Support became disdain
An overflow of displeasure and rejection
Bullied by grown-ups, the supposed stewards
Very few could prepare her for what was to come
And so she entered the unknown as-is
My college self, whom I hold in high regard
Ready to taste all of life’s experiences
Make new friends on her terms
And live her life
But she was directionless
Mid-vibrational at best
And she stayed that way
Then the shadow appeared
I asked her name and she said ‘Loose Lizzie’
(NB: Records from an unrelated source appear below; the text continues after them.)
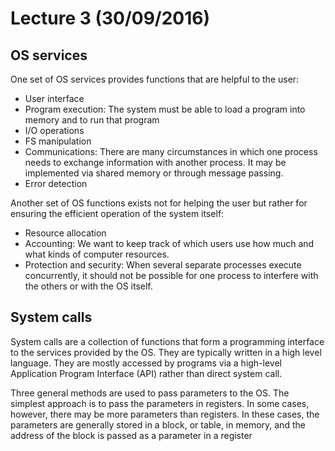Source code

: # Lecture 3 (30/09/2016)

## OS services

One set of OS services provides functions that are helpful to the user:

- User interface
- Program execution: The system must be able to load a program into memory and to run that program
- I/O operations
- FS manipulation
- Communications: There are many circumstances in which one process needs to exchange information with another process. It may be implemented via shared memory or through message passing.
- Error detection

Another set of OS functions exists not for helping the user but rather for ensuring the efficient operation of the system itself:

- Resource allocation
- Accounting: We want to keep track of which users use how much and what kinds of computer resources.
- Protection and security: When several separate processes execute concurrently, it should not be possible for one process to interfere with the others or with the OS itself.

## System calls

System calls are a collection of functions that form a programming interface to the services provided by the OS. 
They are typically written in a high level language. They are mostly accessed by programs via a high-level Application
Program Interface (API) rather than direct system call.

Three general methods are used to pass parameters to the OS. The simplest approach is to pass the parameters in registers.
In some cases, however, there may be more parameters than registers. In these cases,
the parameters are generally stored in a block, or table, in memory, and the address of the block is passed as a parameter in a register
But that didn’t mean she was open to anyone
Or that she sank ships
And there’s no correlation to my sacral station
It was about loosening
The binds and restrictions
The false programming
Unmerited authority
And the lies she was told about herself
Woman thou art loosed type shit
But boy she was reckless
Thoughtless
And I couldn’t understand why this sleeping giant was roused
The subconscious on full display
A storm raging inside
Of repression
Suppression
Shame
Indignity
Utterly uninhibited
She was too open
To too much
And she made me vulnerable
Exposed
And then it was just us
Reflecting on the past
Hoping for the future
Working toward improving the present
We reached an accord
I learned to integrate her
Embrace her
Love her
Because although she is me, she’s not all of me
Now I have to protect her
And conceal her
But she is always welcome at my table
I cared for her
Healed with her
And led us toward a better existence
We helped each other
I am so proud of her
Inspired by her tenacity
Her mystical manifestations
And we will always root for each other
So she’s here
I am more careful with her
You should be too
-
See another person asking me what I’m “doing.” Like what is one’s goal in asking that question? The best answer to give? Working on a project, managing expectations, having your sixth existential crisis this year? I think I know what they want to hear, but when you aren’t doing those things or comfortable sharing, what do you say? I don’t relish making people feel uncomfortable or alienated, but I’m not doing the things valued in society. There is work being done, but that isn’t their concern. I’ll share when I feel ready, or as close as I can get. Feeling prudent, polished and protected. My art reflects my life and it’s as unfinished as I am. So I’m doing nothing. I’m learning to be. I’m uncovering the unknown, my subconscious. I’m reconstructing my identity. I’m becoming disciplined and structured and balancing my responsibilities. I’m loving myself. I’m learning what healthy looks like for me. I’m accepting the people in my life as they are. I am becoming informed, less judgmental, slower to react and more at ease. My tribe is waiting and everyone and anything else is what I have to face to find them. I embrace the awkwardness, the melancholy, the transitions, the entrances and exits, the deepening. I am no one, but I am becoming the someone I’m meant to be.